Please find all lines in the data that hold the string "OrgService" and copy them.

++++++++++++++++++++

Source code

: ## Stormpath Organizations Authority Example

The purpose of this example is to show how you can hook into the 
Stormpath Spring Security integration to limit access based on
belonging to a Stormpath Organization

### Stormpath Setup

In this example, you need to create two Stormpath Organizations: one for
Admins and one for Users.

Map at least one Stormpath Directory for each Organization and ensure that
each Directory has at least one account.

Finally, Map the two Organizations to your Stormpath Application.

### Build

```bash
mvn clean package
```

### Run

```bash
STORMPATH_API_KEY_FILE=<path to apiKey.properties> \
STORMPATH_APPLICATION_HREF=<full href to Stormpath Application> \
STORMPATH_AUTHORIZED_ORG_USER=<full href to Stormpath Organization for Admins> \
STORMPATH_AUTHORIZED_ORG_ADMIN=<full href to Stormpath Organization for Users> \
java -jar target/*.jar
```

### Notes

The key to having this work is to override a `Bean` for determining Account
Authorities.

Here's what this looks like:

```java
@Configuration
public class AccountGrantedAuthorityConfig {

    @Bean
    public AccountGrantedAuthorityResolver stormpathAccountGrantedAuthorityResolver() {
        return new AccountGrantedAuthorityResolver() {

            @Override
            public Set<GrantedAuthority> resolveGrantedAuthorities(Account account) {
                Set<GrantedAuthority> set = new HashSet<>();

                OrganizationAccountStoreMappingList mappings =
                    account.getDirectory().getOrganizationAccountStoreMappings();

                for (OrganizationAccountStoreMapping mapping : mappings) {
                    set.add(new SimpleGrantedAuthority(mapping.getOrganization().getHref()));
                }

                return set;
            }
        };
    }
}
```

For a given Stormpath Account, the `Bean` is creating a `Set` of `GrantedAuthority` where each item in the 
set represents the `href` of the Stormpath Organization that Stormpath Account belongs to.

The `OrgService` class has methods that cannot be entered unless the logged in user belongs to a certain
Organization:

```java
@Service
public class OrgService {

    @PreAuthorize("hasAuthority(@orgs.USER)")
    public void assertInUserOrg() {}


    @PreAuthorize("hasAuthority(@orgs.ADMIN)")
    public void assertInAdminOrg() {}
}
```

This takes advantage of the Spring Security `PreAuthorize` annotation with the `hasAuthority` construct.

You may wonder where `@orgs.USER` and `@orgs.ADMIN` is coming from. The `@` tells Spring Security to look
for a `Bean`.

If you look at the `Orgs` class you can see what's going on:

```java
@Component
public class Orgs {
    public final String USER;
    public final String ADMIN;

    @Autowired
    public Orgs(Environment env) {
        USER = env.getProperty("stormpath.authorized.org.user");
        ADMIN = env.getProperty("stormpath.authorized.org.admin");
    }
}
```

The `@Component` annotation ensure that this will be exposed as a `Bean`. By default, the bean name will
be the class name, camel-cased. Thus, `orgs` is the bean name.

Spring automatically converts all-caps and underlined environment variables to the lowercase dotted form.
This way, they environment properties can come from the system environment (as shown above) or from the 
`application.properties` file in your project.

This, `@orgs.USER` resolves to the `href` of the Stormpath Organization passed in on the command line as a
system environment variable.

++++++++++++++++++++

* Output:
The `OrgService` class has methods that cannot be entered unless the logged in user belongs to a certain
public class OrgService {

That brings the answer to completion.